BEGIN

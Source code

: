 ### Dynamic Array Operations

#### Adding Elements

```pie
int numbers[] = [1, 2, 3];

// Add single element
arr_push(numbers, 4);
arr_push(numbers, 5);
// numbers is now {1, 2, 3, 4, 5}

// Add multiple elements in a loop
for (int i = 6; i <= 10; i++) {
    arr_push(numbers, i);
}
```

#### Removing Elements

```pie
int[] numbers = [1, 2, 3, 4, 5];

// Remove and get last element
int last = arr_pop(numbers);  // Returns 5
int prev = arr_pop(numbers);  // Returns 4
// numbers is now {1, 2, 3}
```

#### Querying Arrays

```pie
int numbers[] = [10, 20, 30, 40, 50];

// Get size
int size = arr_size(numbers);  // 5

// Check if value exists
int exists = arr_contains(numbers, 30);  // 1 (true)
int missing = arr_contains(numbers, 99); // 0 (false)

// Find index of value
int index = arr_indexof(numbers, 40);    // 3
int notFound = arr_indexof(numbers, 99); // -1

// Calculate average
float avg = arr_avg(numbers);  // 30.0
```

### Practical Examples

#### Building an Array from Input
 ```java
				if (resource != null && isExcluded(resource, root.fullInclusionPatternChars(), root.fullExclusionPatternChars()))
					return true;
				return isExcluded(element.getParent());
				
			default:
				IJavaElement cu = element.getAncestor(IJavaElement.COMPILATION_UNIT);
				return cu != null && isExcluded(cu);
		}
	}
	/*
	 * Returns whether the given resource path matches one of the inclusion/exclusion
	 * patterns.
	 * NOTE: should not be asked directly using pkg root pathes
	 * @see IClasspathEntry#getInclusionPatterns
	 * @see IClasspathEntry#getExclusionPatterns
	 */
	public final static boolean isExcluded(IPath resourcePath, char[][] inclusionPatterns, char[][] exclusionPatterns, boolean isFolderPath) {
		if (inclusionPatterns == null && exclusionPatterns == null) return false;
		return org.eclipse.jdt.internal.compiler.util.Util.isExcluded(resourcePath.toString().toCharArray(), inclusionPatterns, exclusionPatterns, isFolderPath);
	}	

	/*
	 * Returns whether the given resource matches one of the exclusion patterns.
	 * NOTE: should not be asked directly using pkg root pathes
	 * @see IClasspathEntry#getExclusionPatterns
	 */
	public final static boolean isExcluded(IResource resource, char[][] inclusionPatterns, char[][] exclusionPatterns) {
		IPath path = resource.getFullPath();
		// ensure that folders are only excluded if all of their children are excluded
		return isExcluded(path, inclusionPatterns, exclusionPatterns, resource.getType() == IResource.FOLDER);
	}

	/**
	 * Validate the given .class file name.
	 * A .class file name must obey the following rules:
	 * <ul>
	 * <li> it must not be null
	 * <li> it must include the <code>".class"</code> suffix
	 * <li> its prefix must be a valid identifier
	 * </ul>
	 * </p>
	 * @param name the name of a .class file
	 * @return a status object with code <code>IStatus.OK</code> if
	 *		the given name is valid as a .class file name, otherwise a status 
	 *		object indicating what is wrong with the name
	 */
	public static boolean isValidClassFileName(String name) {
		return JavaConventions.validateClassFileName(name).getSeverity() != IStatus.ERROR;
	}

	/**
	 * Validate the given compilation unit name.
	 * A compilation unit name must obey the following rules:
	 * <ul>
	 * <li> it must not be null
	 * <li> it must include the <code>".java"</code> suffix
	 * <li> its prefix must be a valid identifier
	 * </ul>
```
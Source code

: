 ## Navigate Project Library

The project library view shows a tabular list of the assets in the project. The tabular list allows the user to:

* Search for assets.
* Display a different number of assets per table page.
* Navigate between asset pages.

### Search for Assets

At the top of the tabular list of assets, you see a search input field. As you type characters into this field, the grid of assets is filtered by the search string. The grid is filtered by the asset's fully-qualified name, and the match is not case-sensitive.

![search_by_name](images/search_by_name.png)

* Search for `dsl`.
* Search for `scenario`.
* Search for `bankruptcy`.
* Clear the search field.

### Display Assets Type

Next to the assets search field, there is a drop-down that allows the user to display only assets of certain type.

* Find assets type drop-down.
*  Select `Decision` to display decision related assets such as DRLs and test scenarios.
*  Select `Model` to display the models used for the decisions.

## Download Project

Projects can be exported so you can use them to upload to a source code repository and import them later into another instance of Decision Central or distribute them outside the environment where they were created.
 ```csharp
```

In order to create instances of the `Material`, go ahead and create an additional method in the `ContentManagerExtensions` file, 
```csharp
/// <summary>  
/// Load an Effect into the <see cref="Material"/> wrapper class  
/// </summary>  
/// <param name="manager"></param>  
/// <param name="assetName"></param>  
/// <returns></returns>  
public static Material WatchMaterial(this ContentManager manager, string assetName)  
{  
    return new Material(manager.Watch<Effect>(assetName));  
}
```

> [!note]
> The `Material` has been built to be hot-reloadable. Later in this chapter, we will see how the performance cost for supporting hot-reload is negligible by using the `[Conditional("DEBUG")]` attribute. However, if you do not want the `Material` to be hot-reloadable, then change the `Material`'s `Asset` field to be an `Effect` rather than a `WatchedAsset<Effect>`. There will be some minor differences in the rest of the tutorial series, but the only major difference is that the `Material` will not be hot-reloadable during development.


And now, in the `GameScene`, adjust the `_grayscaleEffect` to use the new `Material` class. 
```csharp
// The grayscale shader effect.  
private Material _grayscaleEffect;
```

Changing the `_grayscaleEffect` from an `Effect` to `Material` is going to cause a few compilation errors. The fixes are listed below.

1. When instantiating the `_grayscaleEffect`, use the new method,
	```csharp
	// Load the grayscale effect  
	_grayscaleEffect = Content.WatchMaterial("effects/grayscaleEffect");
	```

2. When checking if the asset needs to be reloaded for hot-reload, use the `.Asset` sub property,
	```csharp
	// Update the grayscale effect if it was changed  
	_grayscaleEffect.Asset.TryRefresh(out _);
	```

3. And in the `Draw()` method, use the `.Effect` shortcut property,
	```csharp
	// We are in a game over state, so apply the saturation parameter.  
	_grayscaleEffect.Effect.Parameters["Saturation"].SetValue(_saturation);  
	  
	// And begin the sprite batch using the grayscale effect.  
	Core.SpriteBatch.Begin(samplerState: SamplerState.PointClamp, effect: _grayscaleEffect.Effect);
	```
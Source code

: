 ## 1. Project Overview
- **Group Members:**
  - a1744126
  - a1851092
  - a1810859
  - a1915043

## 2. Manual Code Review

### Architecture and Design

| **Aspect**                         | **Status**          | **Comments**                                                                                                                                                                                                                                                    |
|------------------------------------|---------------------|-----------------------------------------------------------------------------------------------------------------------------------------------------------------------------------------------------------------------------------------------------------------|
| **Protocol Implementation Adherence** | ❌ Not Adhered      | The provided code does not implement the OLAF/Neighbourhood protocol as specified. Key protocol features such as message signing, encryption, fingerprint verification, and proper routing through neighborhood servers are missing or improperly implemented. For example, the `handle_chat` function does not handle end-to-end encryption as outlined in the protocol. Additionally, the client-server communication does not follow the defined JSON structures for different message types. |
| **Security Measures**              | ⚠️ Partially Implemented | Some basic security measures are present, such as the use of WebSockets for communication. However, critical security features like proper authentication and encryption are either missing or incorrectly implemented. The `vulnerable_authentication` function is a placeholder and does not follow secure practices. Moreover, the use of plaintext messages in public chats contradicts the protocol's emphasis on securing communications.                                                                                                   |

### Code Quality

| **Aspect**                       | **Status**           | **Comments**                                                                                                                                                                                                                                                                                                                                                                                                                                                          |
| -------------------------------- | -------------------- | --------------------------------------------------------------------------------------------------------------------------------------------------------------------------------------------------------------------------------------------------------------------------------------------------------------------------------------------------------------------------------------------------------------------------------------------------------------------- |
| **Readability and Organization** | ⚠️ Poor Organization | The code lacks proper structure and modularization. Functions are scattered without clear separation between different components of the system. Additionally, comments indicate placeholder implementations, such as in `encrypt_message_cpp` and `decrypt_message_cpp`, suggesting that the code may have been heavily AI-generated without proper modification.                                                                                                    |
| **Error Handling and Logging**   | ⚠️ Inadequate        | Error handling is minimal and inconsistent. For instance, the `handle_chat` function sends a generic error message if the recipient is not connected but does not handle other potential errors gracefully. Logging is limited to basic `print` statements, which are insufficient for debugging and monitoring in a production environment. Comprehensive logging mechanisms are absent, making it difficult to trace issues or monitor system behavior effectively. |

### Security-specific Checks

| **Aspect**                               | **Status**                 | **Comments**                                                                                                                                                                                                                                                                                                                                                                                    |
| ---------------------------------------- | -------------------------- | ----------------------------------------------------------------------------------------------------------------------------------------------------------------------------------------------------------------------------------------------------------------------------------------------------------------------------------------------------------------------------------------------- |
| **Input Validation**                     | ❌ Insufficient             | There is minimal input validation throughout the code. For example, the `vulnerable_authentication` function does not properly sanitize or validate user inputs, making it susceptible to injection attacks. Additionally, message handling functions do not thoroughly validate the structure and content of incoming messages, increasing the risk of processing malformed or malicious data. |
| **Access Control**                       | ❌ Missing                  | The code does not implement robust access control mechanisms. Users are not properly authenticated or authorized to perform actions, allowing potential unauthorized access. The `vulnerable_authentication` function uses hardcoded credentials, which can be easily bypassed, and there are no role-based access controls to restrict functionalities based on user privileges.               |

END

* **WHAT IS EXPECTED**: Please state how many lines in the records above hold the word "boolean", giving only the number.

* **WRITTEN REPLY**: 3